Identify all lines of the data containing the string "that" and copy them.

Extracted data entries
- - -

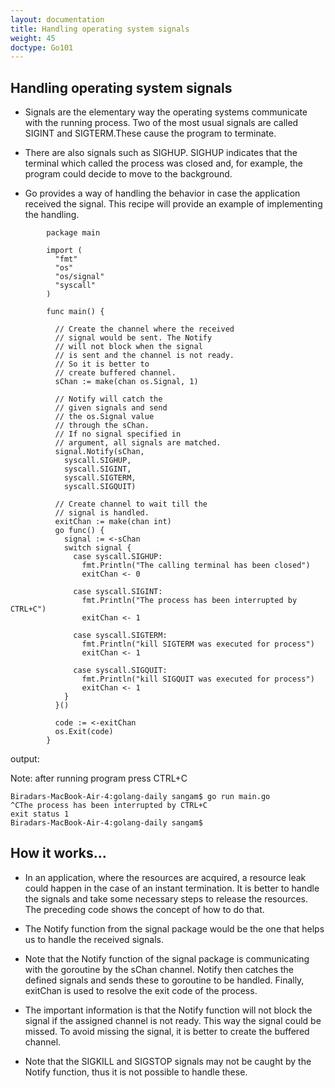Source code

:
 ```yaml
---
layout: documentation
title: Handling operating system signals
weight: 45
doctype: Go101
---
```


## Handling operating system signals

- Signals are the elementary way the operating systems communicate with the running process. Two of the most usual signals are called SIGINT and SIGTERM.These cause the program to terminate.

- There are also signals such as SIGHUP. SIGHUP indicates that the terminal which called the process was closed and, for example, the program could decide to move to the background.

- Go provides a way of handling the behavior in case the application received the signal. This recipe will provide an example of implementing the handling.

```
        package main

        import (
          "fmt"
          "os"
          "os/signal"
          "syscall"
        )

        func main() {

          // Create the channel where the received
          // signal would be sent. The Notify
          // will not block when the signal
          // is sent and the channel is not ready.
          // So it is better to
          // create buffered channel.
          sChan := make(chan os.Signal, 1)

          // Notify will catch the
          // given signals and send
          // the os.Signal value
          // through the sChan.
          // If no signal specified in 
          // argument, all signals are matched.
          signal.Notify(sChan,
            syscall.SIGHUP,
            syscall.SIGINT,
            syscall.SIGTERM,
            syscall.SIGQUIT)

          // Create channel to wait till the
          // signal is handled.
          exitChan := make(chan int)
          go func() {
            signal := <-sChan
            switch signal {
              case syscall.SIGHUP:
                fmt.Println("The calling terminal has been closed")
                exitChan <- 0

              case syscall.SIGINT:
                fmt.Println("The process has been interrupted by CTRL+C")
                exitChan <- 1

              case syscall.SIGTERM:
                fmt.Println("kill SIGTERM was executed for process")
                exitChan <- 1

              case syscall.SIGQUIT:
                fmt.Println("kill SIGQUIT was executed for process")
                exitChan <- 1
            }
          }()

          code := <-exitChan
          os.Exit(code)
        }
 ```
 output:
 
 Note: after running program press CTRL+C
 
 ```
 Biradars-MacBook-Air-4:golang-daily sangam$ go run main.go
^CThe process has been interrupted by CTRL+C
exit status 1
Biradars-MacBook-Air-4:golang-daily sangam$ 
 
 ```
 
 
 ## How it works…

- In an application, where the resources are acquired, a resource leak could happen in the case of an instant termination. It is better to handle the signals and take some necessary steps to release the resources. The preceding code shows the concept of how to do that.

- The Notify function from the signal package would be the one that helps us to handle the received signals.

- Note that the Notify function of the signal package is communicating with the goroutine by the sChan channel. Notify then catches the defined signals and sends these to goroutine to be handled. Finally, exitChan is used to resolve the exit code of the process.

- The important information is that the Notify function will not block the signal if the assigned channel is not ready. This way the signal could be missed. To avoid missing the signal, it is better to create the buffered channel.

- Note that the SIGKILL and SIGSTOP signals may not be caught by the Notify function, thus it is not possible to handle these.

- - -

§ **Worked solution**:
- There are also signals such as SIGHUP. SIGHUP indicates that the terminal which called the process was closed and, for example, the program could decide to move to the background.
- In an application, where the resources are acquired, a resource leak could happen in the case of an instant termination. It is better to handle the signals and take some necessary steps to release the resources. The preceding code shows the concept of how to do that.
- The Notify function from the signal package would be the one that helps us to handle the received signals.
- Note that the Notify function of the signal package is communicating with the goroutine by the sChan channel. Notify then catches the defined signals and sends these to goroutine to be handled. Finally, exitChan is used to resolve the exit code of the process.
- The important information is that the Notify function will not block the signal if the assigned channel is not ready. This way the signal could be missed. To avoid missing the signal, it is better to create the buffered channel.
- Note that the SIGKILL and SIGSTOP signals may not be caught by the Notify function, thus it is not possible to handle these.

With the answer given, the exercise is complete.